Current research interests:
Regulation of C/EBP gene expression and gluconeogenesis; insulin receptor signaling and mechanisms of insulin resistance in human and mouse models of diabetes; fetal origins of adult obesity and diabetes.

PI
Jacob E. Friedman, Ph.D.
Jed.Friedman@uchsc.edu

Contact information:
(303) 724-3983

Purpose or description:
Our primary research interests are in the areas of insulin receptor signaling, hepatic gene regulation, and fetal origins of adult obesity and diabetes. Most recently, we have discovered that the nuclear transcription factor C/EBP b present in liver and adipose tissue, integrates carbohydrate and lipid metabolism during diabetes and acts as a nutrient sensor in hepatic cells. Using a combination of metabolic tracer metabolism in vivo and isolated tissues in vitro, we find that C/EBPb deletion protects mice from development of obesity and diabetes Currently, our major goals are to determine the adipose and liver-specific roles of C/EBPb in regulation of triglyceride metabolism using both germline (conditional knockout) and viral approaches to selectively inhibit C/EBPb in liver and other tissues in transgenic mice. In addition, we are using hepatic cell lines to understand how glucose and insulin triggers splicing of the inhibitory form of C/EBPb - Liver Inhibitory Protein (LIP) to control gluconeogenesis and lipogenesis  We are also currently using a proteomic approach with the Mass-Spectroscopy facility to identify novel proteins and pathways controlled by C/EBPs.
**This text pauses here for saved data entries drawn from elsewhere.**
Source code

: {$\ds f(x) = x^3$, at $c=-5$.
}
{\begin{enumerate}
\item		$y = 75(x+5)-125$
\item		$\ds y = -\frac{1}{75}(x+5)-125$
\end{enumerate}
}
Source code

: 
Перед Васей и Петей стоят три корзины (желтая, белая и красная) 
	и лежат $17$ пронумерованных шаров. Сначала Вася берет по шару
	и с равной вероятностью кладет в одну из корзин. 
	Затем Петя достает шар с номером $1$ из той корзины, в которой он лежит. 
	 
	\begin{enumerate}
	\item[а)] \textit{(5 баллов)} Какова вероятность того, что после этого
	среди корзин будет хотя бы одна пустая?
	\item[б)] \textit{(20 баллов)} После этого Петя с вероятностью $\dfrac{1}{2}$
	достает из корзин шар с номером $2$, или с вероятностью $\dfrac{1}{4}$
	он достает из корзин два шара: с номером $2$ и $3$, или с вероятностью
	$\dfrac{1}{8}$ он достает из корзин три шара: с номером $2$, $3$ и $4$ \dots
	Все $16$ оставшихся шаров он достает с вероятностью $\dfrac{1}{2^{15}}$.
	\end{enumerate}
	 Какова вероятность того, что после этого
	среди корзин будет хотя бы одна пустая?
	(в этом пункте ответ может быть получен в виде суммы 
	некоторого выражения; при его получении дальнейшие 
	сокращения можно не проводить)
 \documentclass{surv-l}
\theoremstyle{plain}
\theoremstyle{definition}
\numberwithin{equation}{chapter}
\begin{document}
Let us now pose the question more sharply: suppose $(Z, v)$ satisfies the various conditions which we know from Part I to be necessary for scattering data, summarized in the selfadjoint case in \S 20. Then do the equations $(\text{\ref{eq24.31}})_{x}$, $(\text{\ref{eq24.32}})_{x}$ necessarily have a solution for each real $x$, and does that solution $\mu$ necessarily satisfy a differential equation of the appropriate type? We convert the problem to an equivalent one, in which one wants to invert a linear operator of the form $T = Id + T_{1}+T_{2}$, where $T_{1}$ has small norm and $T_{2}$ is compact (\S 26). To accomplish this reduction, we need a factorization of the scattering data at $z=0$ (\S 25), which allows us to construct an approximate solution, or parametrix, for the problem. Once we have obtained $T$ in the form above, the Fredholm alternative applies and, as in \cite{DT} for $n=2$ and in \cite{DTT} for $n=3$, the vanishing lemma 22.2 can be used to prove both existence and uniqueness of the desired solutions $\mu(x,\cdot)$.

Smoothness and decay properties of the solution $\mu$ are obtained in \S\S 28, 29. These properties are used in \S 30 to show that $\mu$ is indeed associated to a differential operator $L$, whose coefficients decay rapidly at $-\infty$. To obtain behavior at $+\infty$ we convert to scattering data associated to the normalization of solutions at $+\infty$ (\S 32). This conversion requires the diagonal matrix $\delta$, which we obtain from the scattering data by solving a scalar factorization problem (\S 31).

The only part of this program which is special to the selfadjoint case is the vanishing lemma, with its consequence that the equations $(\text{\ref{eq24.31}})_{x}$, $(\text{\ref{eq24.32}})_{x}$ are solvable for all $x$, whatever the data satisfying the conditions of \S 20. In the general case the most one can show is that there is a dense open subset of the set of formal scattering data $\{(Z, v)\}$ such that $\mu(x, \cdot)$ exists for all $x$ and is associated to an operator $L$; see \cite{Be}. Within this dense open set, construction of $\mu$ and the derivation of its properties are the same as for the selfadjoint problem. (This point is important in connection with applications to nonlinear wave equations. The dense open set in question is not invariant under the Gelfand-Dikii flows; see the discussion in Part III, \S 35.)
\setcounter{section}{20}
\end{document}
Our clinical studies are focused on the cellular mechanisms of insulin receptor signal transduction in obese women with Gestational Diabetes Mellitus (GDM). GDM is an enormous public health concern, as children from these pregnancies have demonstrated a dramatic rise in obesity and type II DM in young adulthood. Despite the dramatic increase in the incidence of GDM, and the long-term effects on the fetus, there are very few mechanistic data in the field of insulin resistance of GDM. Working with clinical investigators in the department of Ob-Gyn and Pediatrics at UCD, we utilize a novel incubated human muscle fiber system suitable for the study of muscle metabolism and signal transduction in-vitro. We have demonstrated that obese women with GDM have a unique insulin receptor defect that may underlie future risk for the development of type II DM. Recently, we identified specific intracellular serine-threonine kinases as possible candidates for inhibitors of insulin signal transduction and a novel pathway for insulin resistance. Using basic molecular techniques for studying isolated proteins in transgenic and in-vivo ovine fetal models, we have proposed a number of exciting new hypotheses for understanding the molecular interactions that promote the insulin resistance, which has a direct bearing on the health of pregnant women and their offspring.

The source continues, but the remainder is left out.